▶ Directions
Write out, from the entries below, exactly the lines that run between the lines holding "The Cluster must" and "cluster and continue", inclusive, and stop there.

▶ Listed entries
•••••

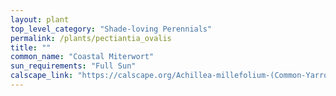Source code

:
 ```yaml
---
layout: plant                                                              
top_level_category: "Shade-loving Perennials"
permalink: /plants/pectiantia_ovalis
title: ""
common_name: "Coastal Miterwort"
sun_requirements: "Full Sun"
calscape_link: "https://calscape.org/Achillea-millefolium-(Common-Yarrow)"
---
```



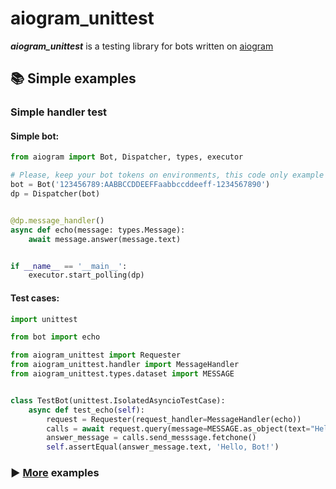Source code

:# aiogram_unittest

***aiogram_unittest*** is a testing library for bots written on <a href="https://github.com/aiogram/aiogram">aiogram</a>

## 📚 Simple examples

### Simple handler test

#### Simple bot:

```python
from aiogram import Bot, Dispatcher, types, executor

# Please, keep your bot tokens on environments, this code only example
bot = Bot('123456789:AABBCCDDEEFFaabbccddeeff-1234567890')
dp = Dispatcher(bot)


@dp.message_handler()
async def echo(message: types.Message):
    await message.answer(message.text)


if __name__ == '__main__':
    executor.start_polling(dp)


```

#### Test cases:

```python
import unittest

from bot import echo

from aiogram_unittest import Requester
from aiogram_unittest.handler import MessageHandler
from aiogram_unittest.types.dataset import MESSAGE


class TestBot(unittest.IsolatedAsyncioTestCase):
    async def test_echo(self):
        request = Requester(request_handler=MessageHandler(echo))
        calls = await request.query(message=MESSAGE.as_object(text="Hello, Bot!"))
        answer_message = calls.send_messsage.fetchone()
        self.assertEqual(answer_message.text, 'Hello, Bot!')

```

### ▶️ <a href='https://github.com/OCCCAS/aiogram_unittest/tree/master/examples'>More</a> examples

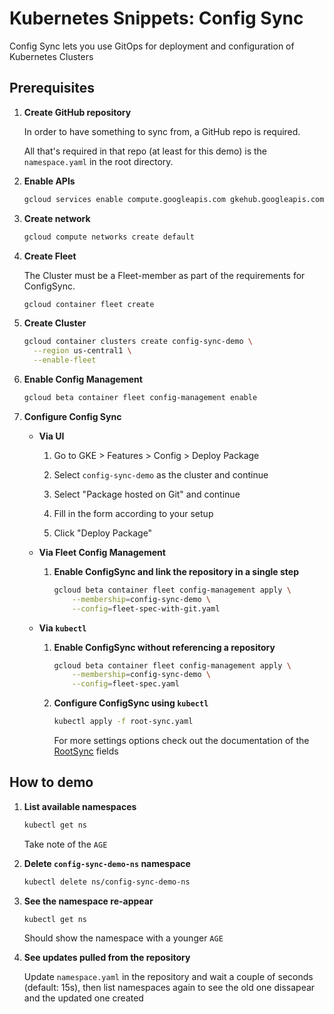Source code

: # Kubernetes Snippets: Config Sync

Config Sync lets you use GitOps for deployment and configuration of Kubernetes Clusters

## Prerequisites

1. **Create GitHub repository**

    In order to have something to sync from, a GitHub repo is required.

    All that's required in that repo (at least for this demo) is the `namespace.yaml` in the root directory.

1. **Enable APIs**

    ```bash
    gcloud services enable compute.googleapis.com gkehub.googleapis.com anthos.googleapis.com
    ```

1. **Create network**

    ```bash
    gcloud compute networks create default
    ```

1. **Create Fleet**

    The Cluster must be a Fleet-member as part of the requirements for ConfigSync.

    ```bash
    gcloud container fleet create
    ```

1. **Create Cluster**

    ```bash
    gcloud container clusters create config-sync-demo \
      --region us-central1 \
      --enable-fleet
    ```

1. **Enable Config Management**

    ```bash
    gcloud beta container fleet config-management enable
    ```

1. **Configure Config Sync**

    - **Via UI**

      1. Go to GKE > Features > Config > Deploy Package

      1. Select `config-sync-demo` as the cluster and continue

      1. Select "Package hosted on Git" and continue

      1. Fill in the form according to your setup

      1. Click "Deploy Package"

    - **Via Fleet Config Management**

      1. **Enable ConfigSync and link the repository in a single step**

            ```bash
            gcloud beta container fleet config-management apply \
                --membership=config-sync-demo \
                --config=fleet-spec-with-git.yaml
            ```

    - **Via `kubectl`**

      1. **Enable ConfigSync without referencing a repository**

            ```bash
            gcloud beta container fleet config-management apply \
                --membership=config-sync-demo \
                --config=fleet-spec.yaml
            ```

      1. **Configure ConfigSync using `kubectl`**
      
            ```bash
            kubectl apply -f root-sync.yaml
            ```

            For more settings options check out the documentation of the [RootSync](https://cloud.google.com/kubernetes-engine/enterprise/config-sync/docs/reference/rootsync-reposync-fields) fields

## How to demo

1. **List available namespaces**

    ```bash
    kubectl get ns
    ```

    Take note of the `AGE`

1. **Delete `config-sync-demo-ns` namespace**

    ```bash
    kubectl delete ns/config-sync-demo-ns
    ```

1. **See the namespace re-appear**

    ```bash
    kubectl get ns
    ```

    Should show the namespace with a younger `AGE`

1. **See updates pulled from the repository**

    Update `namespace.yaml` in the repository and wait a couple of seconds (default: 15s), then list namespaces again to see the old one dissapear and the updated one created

•••••

▶ Reply to the task
    The Cluster must be a Fleet-member as part of the requirements for ConfigSync.

    ```bash
    gcloud container fleet create
    ```

1. **Create Cluster**

    ```bash
    gcloud container clusters create config-sync-demo \
      --region us-central1 \
      --enable-fleet
    ```

1. **Enable Config Management**

    ```bash
    gcloud beta container fleet config-management enable
    ```

1. **Configure Config Sync**

    - **Via UI**

      1. Go to GKE > Features > Config > Deploy Package

      1. Select `config-sync-demo` as the cluster and continue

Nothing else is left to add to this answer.